As the coronavirus outbreak continues to wreak havoc on markets and industries in the U.S. and around the world, businesses are now confronting significant and unique challenges.  Successful navigation of these challenges will require thoughtful and comprehensive planning.  Chief among those challenges is the prospect of new legal requirements for employers during this challenging time. 
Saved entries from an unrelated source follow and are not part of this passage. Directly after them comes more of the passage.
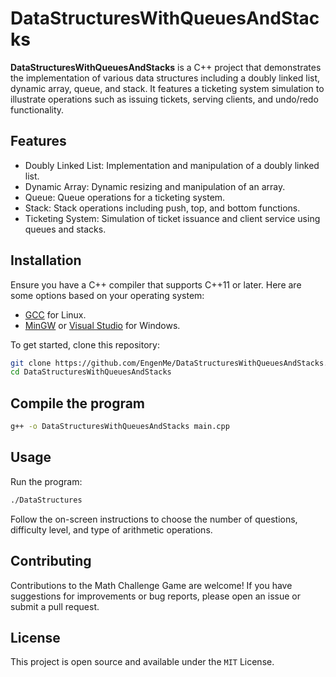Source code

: # DataStructuresWithQueuesAndStacks

**DataStructuresWithQueuesAndStacks** is a C++ project that demonstrates the implementation of various data structures including a doubly linked list, dynamic array, queue, and stack. It features a ticketing system simulation to illustrate operations such as issuing tickets, serving clients, and undo/redo functionality.

## Features

- Doubly Linked List: Implementation and manipulation of a doubly linked list.
- Dynamic Array: Dynamic resizing and manipulation of an array.
- Queue: Queue operations for a ticketing system.
- Stack: Stack operations including push, top, and bottom functions.
- Ticketing System: Simulation of ticket issuance and client service using queues and stacks.

## Installation

Ensure you have a C++ compiler that supports C++11 or later. Here are some options based on your operating system:

- [GCC](https://gcc.gnu.org/install/) for Linux.
- [MinGW](http://www.mingw.org/) or [Visual Studio](https://visualstudio.microsoft.com/vs/features/cplusplus/) for Windows.

To get started, clone this repository:

```bash
git clone https://github.com/EngenMe/DataStructuresWithQueuesAndStacks.git
cd DataStructuresWithQueuesAndStacks
```

## Compile the program

```bash
g++ -o DataStructuresWithQueuesAndStacks main.cpp
```

## Usage

Run the program:

```bash
./DataStructures
```

Follow the on-screen instructions to choose the number of questions, difficulty level, and type of arithmetic operations.

## Contributing

Contributions to the Math Challenge Game are welcome! If you have suggestions for improvements or bug reports, please open an issue or submit a pull request.

## License

This project is open source and available under the `MIT` License.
Coronavirus Impact on U.S. Immigration

As the coronavirus outbreak continues to develop, now is the time for business with significant numbers of foreign national employees to consider response actions to help mitigate their risk and prepare for how they will deal with the fallout from the coronavirus.  An effective plan should include establishing a crisis response plan to identify, assess, and manage the risk presented from an immigration perspective.  Companies and educational institutions should take the following steps to mitigate risk and preempt the impact of the coronavirus on their workforce, students, and foreign travel plans:

  • Coronavirus Impact on Individuals Seeking Entry into the U.S. From China, Iran and Europe:  According to Presidential Proclamation 9984 [issued on January 31, 2020] and Presidential Proclamation 9992 [issued on February 29, 2020], President Trump suspended entry of certain immigrant and nonimmigrant foreign nationals who were physically present within China [excluding Hong Kong and Macau] and Iran, 14 days prior to their entry into the U.S.  For a complete list of all individuals exempt from the travel restrictions, review Proclamation 9984 and the subsequent February-dated Proclamation 9992.  While the U.S. entry prohibition does not apply to U.S. citizens, U.S. lawful permanent residents and any foreign national who is the spouse of a U.S. citizen or lawful permanent resident, Proclamation 9984 does state that U.S. citizens who are traveling from the Hubei province in China within 14 days of arriving to the United States will be subject to up to 14 days of mandatory quarantine.  Just 11 days after the issuance of Proclamation 9992, on March 10, 2020, President Trump signed an additional Presidential Proclamation 9993 that suspends the entry into the U.S. of foreign nationals who hold an immigrant or nonimmigrant visa and who have been physically present in certain European countries during the 14 days prior to their scheduled arrival to the U.S.   For purposes of this Proclamation, these European countries, known as the Schengen Area, include: Austria, Belgium, Czech Republic, Denmark, Estonia, Finland, France, Germany, Greece, Hungary, Iceland, Italy, Latvia, Liechtenstein, Lithuania, Luxembourg, Malta, Netherlands, Norway, Poland, Portugal, Slovakia, Slovenia, Spain, Sweden, and Switzerland.  Presidential Proclamation 9993 is effective on March 13, 2020 and it should stay in effect for 30 days.  Subsequently, on March 14, 2020 President Trump issued an additional Presidential Proclamation equally suspending the entry into the U.S. of foreign nationals who hold an immigrant or nonimmigrant visa and who have been physically present in the UK and Ireland during the 14 days prior to their arrival to the U.S.  All previous Presidential Proclamations do not apply to U.S. Citizens, U.S. lawful permanent residents and foreign nationals who are the spouses of U.S. citizens or lawful permanent residents. 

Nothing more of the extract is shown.